Genetically determined differences in brain response to a primary food reward.

Combining genetic and neuroimaging techniques may elucidate the biological underpinnings of individual differences in neurophysiology and potential vulnerabilities to disease. The TaqIA A1 variant is associated with diminished dopamine D(2) receptor density, higher body mass, and food reinforcement. It also moderates the relationship between brain response to food and future weight gain. This suggests that the polymorphism is associated with a fundamental difference in the neurophysiology of food that may predispose toward overeating. An alternative possibility is that factors, such as impulsivity, eating style, reward drive, and perception, which may covary with the polymorphism, influence reward coding and eating behavior. To distinguish between these alternatives, we used functional magnetic resonance imaging to measure neural response to the ingestion of palatable and caloric milkshakes in healthy subjects with (A1+; n = 13) and without (A1-; n = 13) the TaqIA A1 allele.
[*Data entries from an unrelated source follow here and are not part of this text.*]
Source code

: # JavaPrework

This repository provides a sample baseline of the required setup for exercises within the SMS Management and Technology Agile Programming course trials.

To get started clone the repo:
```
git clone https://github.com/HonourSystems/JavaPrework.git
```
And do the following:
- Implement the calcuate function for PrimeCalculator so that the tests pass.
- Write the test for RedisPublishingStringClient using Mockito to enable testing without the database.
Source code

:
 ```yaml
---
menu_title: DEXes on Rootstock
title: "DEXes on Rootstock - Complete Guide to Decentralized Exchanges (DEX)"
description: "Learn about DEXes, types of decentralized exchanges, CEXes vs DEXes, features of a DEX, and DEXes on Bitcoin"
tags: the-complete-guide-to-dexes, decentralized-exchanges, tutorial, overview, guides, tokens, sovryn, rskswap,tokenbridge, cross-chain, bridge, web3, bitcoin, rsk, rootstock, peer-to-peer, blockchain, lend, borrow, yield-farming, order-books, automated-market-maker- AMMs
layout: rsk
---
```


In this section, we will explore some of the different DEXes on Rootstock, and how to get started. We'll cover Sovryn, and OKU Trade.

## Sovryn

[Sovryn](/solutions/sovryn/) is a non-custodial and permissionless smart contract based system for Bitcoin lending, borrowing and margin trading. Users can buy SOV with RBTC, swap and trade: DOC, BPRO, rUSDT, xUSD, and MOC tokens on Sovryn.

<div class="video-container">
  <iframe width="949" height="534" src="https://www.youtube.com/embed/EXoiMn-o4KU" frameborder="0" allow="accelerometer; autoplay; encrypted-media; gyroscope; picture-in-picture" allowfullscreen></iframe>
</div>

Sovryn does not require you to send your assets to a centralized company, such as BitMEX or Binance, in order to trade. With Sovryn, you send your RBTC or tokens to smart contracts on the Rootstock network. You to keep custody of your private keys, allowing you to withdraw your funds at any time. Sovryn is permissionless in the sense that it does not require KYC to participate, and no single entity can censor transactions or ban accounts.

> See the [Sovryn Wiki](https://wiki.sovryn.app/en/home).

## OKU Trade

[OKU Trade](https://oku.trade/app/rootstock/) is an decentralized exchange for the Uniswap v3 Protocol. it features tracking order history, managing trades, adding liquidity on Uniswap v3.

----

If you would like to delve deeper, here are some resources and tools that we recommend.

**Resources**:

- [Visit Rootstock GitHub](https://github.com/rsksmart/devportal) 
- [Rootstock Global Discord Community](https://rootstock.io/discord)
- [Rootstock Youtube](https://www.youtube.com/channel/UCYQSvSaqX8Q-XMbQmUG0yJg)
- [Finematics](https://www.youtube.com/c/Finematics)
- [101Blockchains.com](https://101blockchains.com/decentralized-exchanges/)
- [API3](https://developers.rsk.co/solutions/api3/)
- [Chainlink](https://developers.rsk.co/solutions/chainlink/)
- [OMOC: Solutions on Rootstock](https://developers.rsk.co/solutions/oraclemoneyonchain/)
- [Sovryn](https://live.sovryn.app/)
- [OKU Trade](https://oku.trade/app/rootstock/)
The groups were selected from a larger group to be matched for linked individual factors such as age, gender, education, body mass index, impulsivity, eating style, and perceptual responses to the milkshake. We demonstrate an interaction between genotype (A1+ vs A1-) and stimulus (milkshake vs a tasteless/odorless baseline) in the midbrain, thalamus, and orbital frontal cortex; whereas A1- shows increased responses to milkshake, A1+ shows decreased responses to milkshake relative to baseline. This interaction occurs despite similar ratings of milkshake pleasantness, intensity, and familiarity. We therefore conclude that there is a specific association between the TaqIA A1 polymorphism and brain response during ingestion of a palatable food.